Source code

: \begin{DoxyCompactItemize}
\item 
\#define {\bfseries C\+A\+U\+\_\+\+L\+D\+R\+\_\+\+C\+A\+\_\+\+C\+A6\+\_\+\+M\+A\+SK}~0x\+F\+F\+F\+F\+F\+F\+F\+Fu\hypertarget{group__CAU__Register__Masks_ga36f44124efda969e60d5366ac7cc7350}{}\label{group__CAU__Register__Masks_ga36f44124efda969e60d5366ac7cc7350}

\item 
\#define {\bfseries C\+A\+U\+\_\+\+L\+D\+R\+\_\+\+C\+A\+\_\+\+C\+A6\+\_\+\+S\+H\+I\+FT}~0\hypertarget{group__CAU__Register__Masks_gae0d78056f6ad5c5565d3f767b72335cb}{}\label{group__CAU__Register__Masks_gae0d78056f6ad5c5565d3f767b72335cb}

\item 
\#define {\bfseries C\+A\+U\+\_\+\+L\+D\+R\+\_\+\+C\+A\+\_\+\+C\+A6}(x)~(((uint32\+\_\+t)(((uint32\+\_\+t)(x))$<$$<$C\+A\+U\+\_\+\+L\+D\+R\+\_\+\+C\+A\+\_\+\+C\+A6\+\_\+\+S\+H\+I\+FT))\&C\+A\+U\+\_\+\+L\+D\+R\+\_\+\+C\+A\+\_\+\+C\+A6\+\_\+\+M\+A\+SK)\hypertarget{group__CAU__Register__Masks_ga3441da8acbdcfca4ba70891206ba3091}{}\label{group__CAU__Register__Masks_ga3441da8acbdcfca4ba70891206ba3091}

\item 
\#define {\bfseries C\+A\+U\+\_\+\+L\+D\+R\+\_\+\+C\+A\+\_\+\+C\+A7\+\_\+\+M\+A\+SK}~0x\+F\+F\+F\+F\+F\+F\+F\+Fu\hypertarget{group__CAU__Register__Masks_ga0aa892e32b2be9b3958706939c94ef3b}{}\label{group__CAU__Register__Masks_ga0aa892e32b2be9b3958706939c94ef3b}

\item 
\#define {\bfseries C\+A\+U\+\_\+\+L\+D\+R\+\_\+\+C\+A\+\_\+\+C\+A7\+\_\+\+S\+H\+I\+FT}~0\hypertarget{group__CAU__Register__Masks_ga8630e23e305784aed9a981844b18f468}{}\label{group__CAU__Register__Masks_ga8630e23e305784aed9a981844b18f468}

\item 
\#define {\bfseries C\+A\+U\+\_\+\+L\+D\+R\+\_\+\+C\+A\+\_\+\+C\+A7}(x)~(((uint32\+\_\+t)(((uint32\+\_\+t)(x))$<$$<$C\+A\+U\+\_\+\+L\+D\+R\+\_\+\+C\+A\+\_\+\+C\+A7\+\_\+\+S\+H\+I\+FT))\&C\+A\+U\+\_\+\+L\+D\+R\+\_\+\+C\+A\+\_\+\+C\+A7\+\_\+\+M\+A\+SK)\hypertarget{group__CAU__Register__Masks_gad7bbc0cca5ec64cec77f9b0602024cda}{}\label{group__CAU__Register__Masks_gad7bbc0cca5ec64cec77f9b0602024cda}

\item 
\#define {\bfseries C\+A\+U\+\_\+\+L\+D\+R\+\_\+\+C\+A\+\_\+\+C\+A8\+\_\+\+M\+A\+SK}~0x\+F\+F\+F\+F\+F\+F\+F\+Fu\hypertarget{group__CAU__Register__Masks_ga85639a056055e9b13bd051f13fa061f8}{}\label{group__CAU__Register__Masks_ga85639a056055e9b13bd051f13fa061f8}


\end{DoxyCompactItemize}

WORK INSTRUCTIONS: Every entry in the listing should be retyped exactly.

EXERCISE ANSWER:
Source code

: \begin{DoxyCompactItemize}
\item 
\#define {\bfseries C\+A\+U\+\_\+\+L\+D\+R\+\_\+\+C\+A\+\_\+\+C\+A6\+\_\+\+M\+A\+SK}~0x\+F\+F\+F\+F\+F\+F\+F\+Fu\hypertarget{group__CAU__Register__Masks_ga36f44124efda969e60d5366ac7cc7350}{}\label{group__CAU__Register__Masks_ga36f44124efda969e60d5366ac7cc7350}

\item 
\#define {\bfseries C\+A\+U\+\_\+\+L\+D\+R\+\_\+\+C\+A\+\_\+\+C\+A6\+\_\+\+S\+H\+I\+FT}~0\hypertarget{group__CAU__Register__Masks_gae0d78056f6ad5c5565d3f767b72335cb}{}\label{group__CAU__Register__Masks_gae0d78056f6ad5c5565d3f767b72335cb}

\item 
\#define {\bfseries C\+A\+U\+\_\+\+L\+D\+R\+\_\+\+C\+A\+\_\+\+C\+A6}(x)~(((uint32\+\_\+t)(((uint32\+\_\+t)(x))$<$$<$C\+A\+U\+\_\+\+L\+D\+R\+\_\+\+C\+A\+\_\+\+C\+A6\+\_\+\+S\+H\+I\+FT))\&C\+A\+U\+\_\+\+L\+D\+R\+\_\+\+C\+A\+\_\+\+C\+A6\+\_\+\+M\+A\+SK)\hypertarget{group__CAU__Register__Masks_ga3441da8acbdcfca4ba70891206ba3091}{}\label{group__CAU__Register__Masks_ga3441da8acbdcfca4ba70891206ba3091}

\item 
\#define {\bfseries C\+A\+U\+\_\+\+L\+D\+R\+\_\+\+C\+A\+\_\+\+C\+A7\+\_\+\+M\+A\+SK}~0x\+F\+F\+F\+F\+F\+F\+F\+Fu\hypertarget{group__CAU__Register__Masks_ga0aa892e32b2be9b3958706939c94ef3b}{}\label{group__CAU__Register__Masks_ga0aa892e32b2be9b3958706939c94ef3b}

\item 
\#define {\bfseries C\+A\+U\+\_\+\+L\+D\+R\+\_\+\+C\+A\+\_\+\+C\+A7\+\_\+\+S\+H\+I\+FT}~0\hypertarget{group__CAU__Register__Masks_ga8630e23e305784aed9a981844b18f468}{}\label{group__CAU__Register__Masks_ga8630e23e305784aed9a981844b18f468}

\item 
\#define {\bfseries C\+A\+U\+\_\+\+L\+D\+R\+\_\+\+C\+A\+\_\+\+C\+A7}(x)~(((uint32\+\_\+t)(((uint32\+\_\+t)(x))$<$$<$C\+A\+U\+\_\+\+L\+D\+R\+\_\+\+C\+A\+\_\+\+C\+A7\+\_\+\+S\+H\+I\+FT))\&C\+A\+U\+\_\+\+L\+D\+R\+\_\+\+C\+A\+\_\+\+C\+A7\+\_\+\+M\+A\+SK)\hypertarget{group__CAU__Register__Masks_gad7bbc0cca5ec64cec77f9b0602024cda}{}\label{group__CAU__Register__Masks_gad7bbc0cca5ec64cec77f9b0602024cda}

\item 
\#define {\bfseries C\+A\+U\+\_\+\+L\+D\+R\+\_\+\+C\+A\+\_\+\+C\+A8\+\_\+\+M\+A\+SK}~0x\+F\+F\+F\+F\+F\+F\+F\+Fu\hypertarget{group__CAU__Register__Masks_ga85639a056055e9b13bd051f13fa061f8}{}\label{group__CAU__Register__Masks_ga85639a056055e9b13bd051f13fa061f8}


\end{DoxyCompactItemize}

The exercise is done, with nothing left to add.